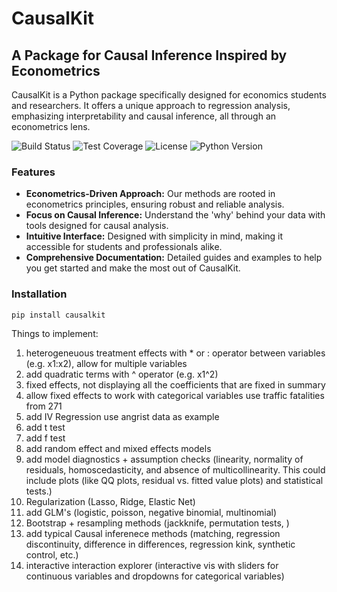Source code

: # CausalKit

## A Package for Causal Inference Inspired by Econometrics

CausalKit is a Python package specifically designed for economics students and researchers. It offers a unique approach to regression analysis, emphasizing interpretability and causal inference, all through an econometrics lens.

![Build Status](https://img.shields.io/badge/build-passing-brightgreen.svg)
![Test Coverage](https://img.shields.io/badge/coverage-100-brightgreen.svg)
![License](https://img.shields.io/badge/license-MIT-blue.svg)
![Python Version](https://img.shields.io/badge/python-3.89+-blue.svg)
### Features

- **Econometrics-Driven Approach:** Our methods are rooted in econometrics principles, ensuring robust and reliable analysis.
- **Focus on Causal Inference:** Understand the 'why' behind your data with tools designed for causal analysis.
- **Intuitive Interface:** Designed with simplicity in mind, making it accessible for students and professionals alike.
- **Comprehensive Documentation:** Detailed guides and examples to help you get started and make the most out of CausalKit.

### Installation

```bash
pip install causalkit
```

Things to implement:

1. heterogeneuous treatment effects with * or : operator between variables (e.g. x1:x2), allow for multiple variables
2. add quadratic terms with ^ operator (e.g. x1^2)
2. fixed effects, not displaying all the coefficients that are fixed in summary
3. allow fixed effects to work with categorical variables use traffic fatalities from 271
4. add IV Regression use angrist data as example
5. add t test
6. add f test
7. add random effect and mixed effects models
8. add model diagnostics + assumption checks (linearity, normality of residuals, homoscedasticity, and absence of multicollinearity. This could include plots (like QQ plots, residual vs. fitted value plots) and statistical tests.)
9. Regularization (Lasso, Ridge, Elastic Net)
10. add GLM's (logistic, poisson, negative binomial, multinomial)
11. Bootstrap + resampling methods (jackknife, permutation tests, )
12. add typical Causal inferenece methods (matching, regression discontinuity, difference in differences,  regression kink, synthetic control, etc.)
13. interactive interaction explorer (interactive vis with sliders for continuous variables and dropdowns for categorical variables)
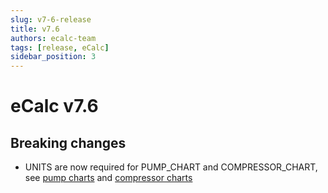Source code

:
 ```yaml
---
slug: v7-6-release
title: v7.6
authors: ecalc-team
tags: [release, eCalc]
sidebar_position: 3
---
```


# eCalc v7.6

## Breaking changes

- UNITS are now required for PUMP_CHART and COMPRESSOR_CHART, see [pump charts](../about/modelling/setup/facility_inputs/pump_modelling/pump_charts)
and [compressor charts](../about/modelling/setup/models/compressor_modelling/compressor_charts/)
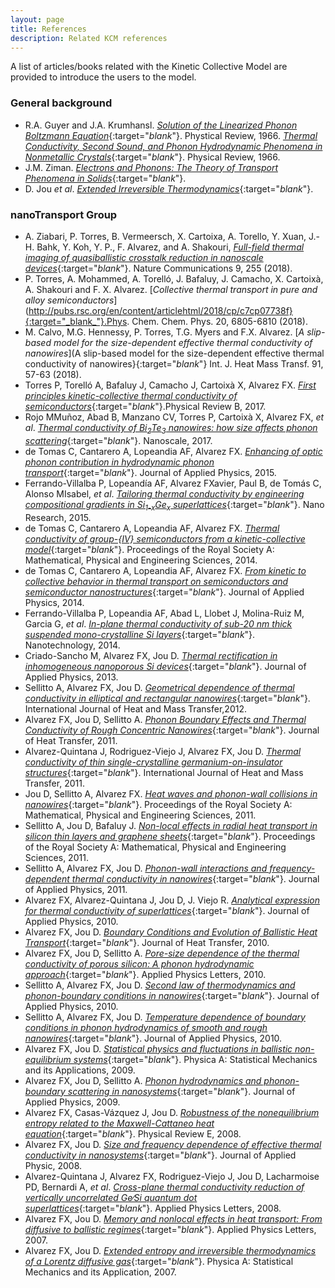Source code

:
 ```yaml
---
layout: page
title: References 
description: Related KCM references 
---
```


A list of articles/books related with the Kinetic Collective Model are provided to introduce the users to the model.

### General background

- R.A. Guyer and J.A. Krumhansl. [<i>Solution of the Linearized Phonon Boltzmann Equation</i>](https://journals.aps.org/pr/abstract/10.1103/PhysRev.148.766){:target="_blank_"}. Phystical Review, 1966. [<i>Thermal Conductivity, Second Sound, and Phonon Hydrodynamic Phenomena in Nonmetallic Crystals</i>](https://journals.aps.org/pr/abstract/10.1103/PhysRev.148.778){:target="_blank_"}. Physical Review, 1966. 
- J.M. Ziman. [<i>Electrons and Phonons: The Theory of Transport Phenomena in Solids</i>](http://www.oxfordscholarship.com/view/10.1093/acprof:oso/9780198507796.001.0001/acprof-9780198507796){:target="_blank_"}.
- D. Jou <i>et al</i>. [<i>Extended Irreversible Thermodynamics</i>](http://www.springer.com/in/book/9789048130733){:target="_blank_"}. 

### nanoTransport Group

- A. Ziabari, P. Torres, B. Vermeersch, X. Cartoixa, A. Torello, Y. Xuan, J.-H. Bahk, Y. Koh, Y. P., F. Alvarez, and A. Shakouri, [<i>Full-field thermal imaging of quasiballistic crosstalk reduction in nanoscale devices</i>](https://www.nature.com/articles/s41467-017-02652-4){:target="_blank_"}. Nature Communications 9, 255 (2018).
- P. Torres, A. Mohammed, A. Torelló, J. Bafaluy, J. Camacho, X. Cartoixà, A. Shakouri and F. X. Alvarez. [<i>Collective thermal transport in pure and alloy semiconductors</i>](http://pubs.rsc.org/en/content/articlehtml/2018/cp/c7cp07738f}{:target="_blank_"}.Phys. Chem. Chem. Phys. 20, 6805-6810 (2018).
- M. Calvo, M.G. Hennessy, P. Torres, T.G. Myers and F.X. Alvarez. [<i>A slip-based model for the size-dependent effective thermal conductivity of nanowires</i>](A slip-based model for the size-dependent effective thermal conductivity of
nanowires}{:target="_blank_"} Int. J. Heat Mass Transf. 91, 57-63 (2018).
- Torres P, Torelló A, Bafaluy J, Camacho J, Cartoixà X, Alvarez FX. [<i>First principles kinetic-collective thermal conductivity of semiconductors</i>](https://link.aps.org/doi/10.1103/PhysRevB.95.165407){:target="_blank_"}.Physical Review B, 2017.
- Rojo MMuñoz, Abad B, Manzano CV, Torres P, Cartoixà X, Alvarez FX, <i>et al</i>. [<i>Thermal conductivity of Bi<sub>2</sub>Te<sub>3</sub> nanowires: how size affects phonon scattering</i>](https://doi.org/10.1039/c7nr02173a){:target="_blank_"}. Nanoscale, 2017.
- de Tomas C, Cantarero A, Lopeandia AF, Alvarez FX. [<i>Enhancing of optic phonon contribution in hydrodynamic phonon transport</i>](https://doi.org/10.1063%2F1.4932034){:target="_blank_"}. Journal of Applied Physics, 2015.
- Ferrando-Villalba P, Lopeandía AF, Alvarez FXavier, Paul B, de Tomás C, Alonso MIsabel, <i>et al</i>. [<i>Tailoring thermal conductivity by engineering compositional gradients in Si<sub>1-x</sub>Ge<sub>x</sub> superlattices</i>](https://doi.org/10.1007/s12274-015-0788-9){:target="_blank_"}. Nano Research, 2015.
- de Tomas C, Cantarero A, Lopeandia AF, Alvarez FX. [<i>Thermal conductivity of group-{IV} semiconductors from a kinetic-collective model</i>](https://doi.org/10.1098/rspa.2014.0371){:target="_blank_"}. Proceedings of the Royal Society A: Mathematical, Physical and Engineering Sciences, 2014.
- de Tomas C, Cantarero A, Lopeandia AF, Alvarez FX. [<i>From kinetic to collective behavior in thermal transport on semiconductors and semiconductor nanostructures</i>](https://doi.org/10.1063%2F1.4871672){:target="_blank_"}. Journal of Applied Physics, 2014.
- Ferrando-Villalba P, Lopeandia AF, Abad L, Llobet J, Molina-Ruiz M, Garcia G, <i>et al</i>. [<i>In-plane thermal conductivity of sub-20 nm thick suspended mono-crystalline Si layers</i>](https://doi.org/10.1088/0957-4484/25/18/185402){:target="_blank_"}. Nanotechnology, 2014.
- Criado-Sancho M, Alvarez FX, Jou D. [<i>Thermal rectification in inhomogeneous nanoporous Si devices</i>](https://doi.org/10.1063/1.4816685){:target="_blank_"}. Journal of Applied Physics, 2013.
- Sellitto A, Alvarez FX, Jou D. [<i>Geometrical dependence of thermal conductivity in elliptical and rectangular nanowires</i>](https://doi.org/10.1016/j.ijheatmasstransfer.2012.02.045){:target="_blank_"}. International Journal of Heat and Mass Transfer,2012.
- Alvarez FX, Jou D, Sellitto A. [<i>Phonon Boundary Effects and Thermal Conductivity of Rough Concentric Nanowires</i>](https://doi.org/10.1115/1.4002439){:target="_blank_"}. Journal of Heat Transfer, 2011. 
- Alvarez-Quintana J, Rodriguez-Viejo J, Alvarez FX, Jou D. [<i>Thermal conductivity of thin single-crystalline germanium-on-insulator structures</i>](https://doi.org/10.1016/j.ijheatmasstransfer.2011.01.006){:target="_blank_"}. International Journal of Heat and Mass Transfer, 2011.
- Jou D, Sellitto A, Alvarez FX. [<i>Heat waves and phonon-wall collisions in nanowires</i>](https://doi.org/10.1098/rspa.2010.0645){:target="_blank_"}. Proceedings of the Royal Society A: Mathematical, Physical and Engineering Sciences, 2011. 
- Sellitto A, Jou D, Bafaluy J. [<i>Non-local effects in radial heat transport in silicon thin layers and graphene sheets</i>](https://doi.org/10.1098/rspa.2011.0584){:target="_blank_"}. Proceedings of the Royal Society A: Mathematical, Physical and Engineering Sciences, 2011. 
- Sellitto A, Alvarez FX, Jou D. [<i>Phonon-wall interactions and frequency-dependent thermal conductivity in nanowires</i>](https://doi.org/10.1063/1.3565138){:target="_blank_"}. Journal of Applied Physics, 2011. 
- Alvarez FX, Alvarez-Quintana J, Jou D, J. Viejo R. [<i>Analytical expression for thermal conductivity of superlattices</i>](https://doi.org/10.1063/1.3386464){:target="_blank_"}. Journal of Applied Physics, 2010.
- Alvarez FX, Jou D. [<i>Boundary Conditions and Evolution of Ballistic Heat Transport</i>](https://doi.org/10.1115/1.3156785){:target="_blank_"}. Journal of Heat Transfer, 2010.
- Alvarez FX, Jou D, Sellitto A. [<i>Pore-size dependence of the thermal conductivity of porous silicon: A phonon hydrodynamic approach</i>](https://doi.org/10.1063/1.3462936){:target="_blank_"}. Applied Physics Letters, 2010.
- Sellitto A, Alvarez FX, Jou D. [<i>Second law of thermodynamics and phonon-boundary conditions in nanowires</i>](https://doi.org/10.1063/1.3309477){:target="_blank_"}. Journal of Applied Physics, 2010.
- Sellitto A, Alvarez FX, Jou D. [<i>Temperature dependence of boundary conditions in phonon hydrodynamics of smooth and rough nanowires</i>]( https://doi.org/10.1063/1.3431348){:target="_blank_"}. Journal of Applied Physics, 2010.
- Alvarez FX, Jou D. [<i>Statistical physics and fluctuations in ballistic non-equilibrium systems</i>](https://doi.org/10.1016/j.physa.2009.02.030){:target="_blank_"}. Physica A: Statistical Mechanics and its Applications, 2009.
- Alvarez FX, Jou D, Sellitto A. [<i>Phonon hydrodynamics and phonon-boundary scattering in nanosystems</i>](https://doi.org/10.1063/1.3056136){:target="_blank_"}. Journal of Applied Physics, 2009.
- Alvarez FX, Casas-Vázquez J, Jou D. [<i>Robustness of the nonequilibrium entropy related to the Maxwell-Cattaneo heat equation</i>](https://doi.org/10.1103/physreve.77.031110){:target="_blank_"}. Physical Review E, 2008.
- Alvarez FX, Jou D. [<i>Size and frequency dependence of effective thermal conductivity in nanosystems</i>](https://doi.org/10.1063/1.2913057){:target="_blank_"}. Journal of Applied Physic, 2008.
- Alvarez-Quintana J, Alvarez FX, Rodriguez-Viejo J, Jou D, Lacharmoise PD, Bernardi A, <i>et al</i>. [<i>Cross-plane thermal conductivity reduction of vertically uncorrelated Ge∕Si quantum dot superlattices</i>](https://doi.org/10.1063/1.2957038){:target="_blank_"}. Applied Physics Letters, 2008.
- Alvarez FX, Jou D. [<i>Memory and nonlocal effects in heat transport: From diffusive to ballistic regimes</i>](https://doi.org/10.1063/1.2645110){:target="_blank_"}. Applied Physics Letters, 2007.
- Alvarez FX, Jou D. [<i>Extended entropy and irreversible thermodynamics of a Lorentz diffusive gas</i>](https://doi.org/10.1016/j.physa.2006.09.030){:target="_blank_"}. Physica A: Statistical Mechanics and its Application, 2007.

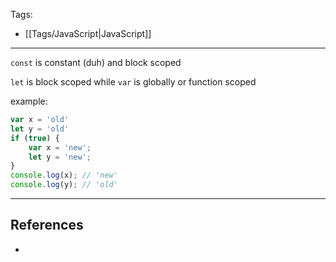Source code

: Tags:
- [[Tags/JavaScript|JavaScript]]
---
`const` is constant (duh) and block scoped

`let` is block scoped while `var` is globally or function scoped

example:
```javascript
var x = 'old'
let y = 'old'
if (true) {
	var x = 'new';
	let y = 'new';
}
console.log(x); // 'new'
console.log(y); // 'old'
```

---
## References
- 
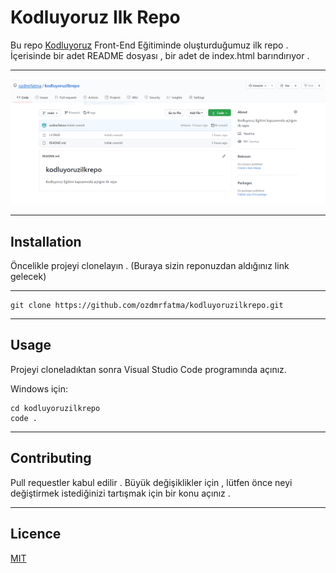 # Kodluyoruz Ilk Repo
Bu repo [Kodluyoruz](https://www.kodluyoruz.org/) Front-End Eğitiminde oluşturduğumuz ilk repo . İçerisinde bir adet README dosyası , bir adet de index.html barındırıyor . 

------------------------------------------------------------

![pic](https://github.com/ozdmrfatma/kodluyoruzilkrepo/blob/main/img/kodluyoruzilkrepo.PNG)

----------------------------------------------------------

## Installation

Öncelikle projeyi clonelayın  . (Buraya sizin reponuzdan aldığınız link gelecek)

-----------------------------------------------------------

```
git clone https://github.com/ozdmrfatma/kodluyoruzilkrepo.git
```

------------------------------------------------------------

## Usage

Projeyi cloneladıktan sonra Visual Studio Code programında açınız.

Windows için:

```
cd kodluyoruzilkrepo
code .

```
--------------------------------------------------------------

## Contributing

Pull requestler kabul edilir . Büyük değişiklikler için , lütfen önce neyi değiştirmek istediğinizi tartışmak için bir konu açınız .

-------------------------------------------------------------

## Licence

[MIT](https://choosealicense.com/licenses/mit/)
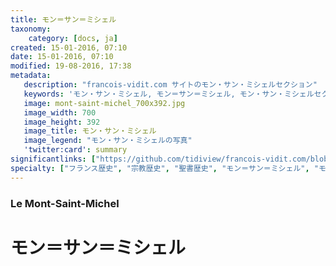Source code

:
 ```yaml
---
title: モン＝サン＝ミシェル
taxonomy:
    category: [docs, ja]
created: 15-01-2016, 07:10
date: 15-01-2016, 07:10
modified: 19-08-2016, 17:38
metadata:
   description: "francois-vidit.com サイトのモン・サン・ミシェルセクション"
   keywords: 'モン・サン・ミシェル, モン＝サン＝ミシェル, モン・サン・ミシェルセクション, francois-vidit.com'
   image: mont-saint-michel_700x392.jpg
   image_width: 700
   image_height: 392
   image_title: モン・サン・ミシェル
   image_legend: "モン・サン・ミシェルの写真"
   'twitter:card': summary
significantlinks: ["https://github.com/tidiview/francois-vidit.com/blob/develop/user/sites/docs/pages/01.reference/04.mont-saint-michel/chapter.ja.md"]
specialty: ["フランス歴史", "宗教歴史", "聖書歴史", "モン＝サン＝ミシェル", "モン・サン・ミシェル"]
---
```

### Le Mont-Saint-Michel

# モン＝サン＝ミシェル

━━━

### EXERCISE REQUIREMENTS
The lines to reproduce run from the one above containing "- Alvarez FX, Jou D. [<i>Extended" through the one containing "Bu repo [Kodluyoruz](https://www.kodluyoruz.org/)". Copy them exactly and leave out all pictures.

### ANSWER TO THE EXERCISE
- Alvarez FX, Jou D. [<i>Extended entropy and irreversible thermodynamics of a Lorentz diffusive gas</i>](https://doi.org/10.1016/j.physa.2006.09.030){:target="_blank_"}. Physica A: Statistical Mechanics and its Application, 2007.

Source code

: Tags:
- [[Tags/JavaScript|JavaScript]]
---
`const` is constant (duh) and block scoped

`let` is block scoped while `var` is globally or function scoped

example:
```javascript
var x = 'old'
let y = 'old'
if (true) {
	var x = 'new';
	let y = 'new';
}
console.log(x); // 'new'
console.log(y); // 'old'
```

---
## References
- 
 # Kodluyoruz Ilk Repo
Bu repo [Kodluyoruz](https://www.kodluyoruz.org/) Front-End Eğitiminde oluşturduğumuz ilk repo . İçerisinde bir adet README dosyası , bir adet de index.html barındırıyor . 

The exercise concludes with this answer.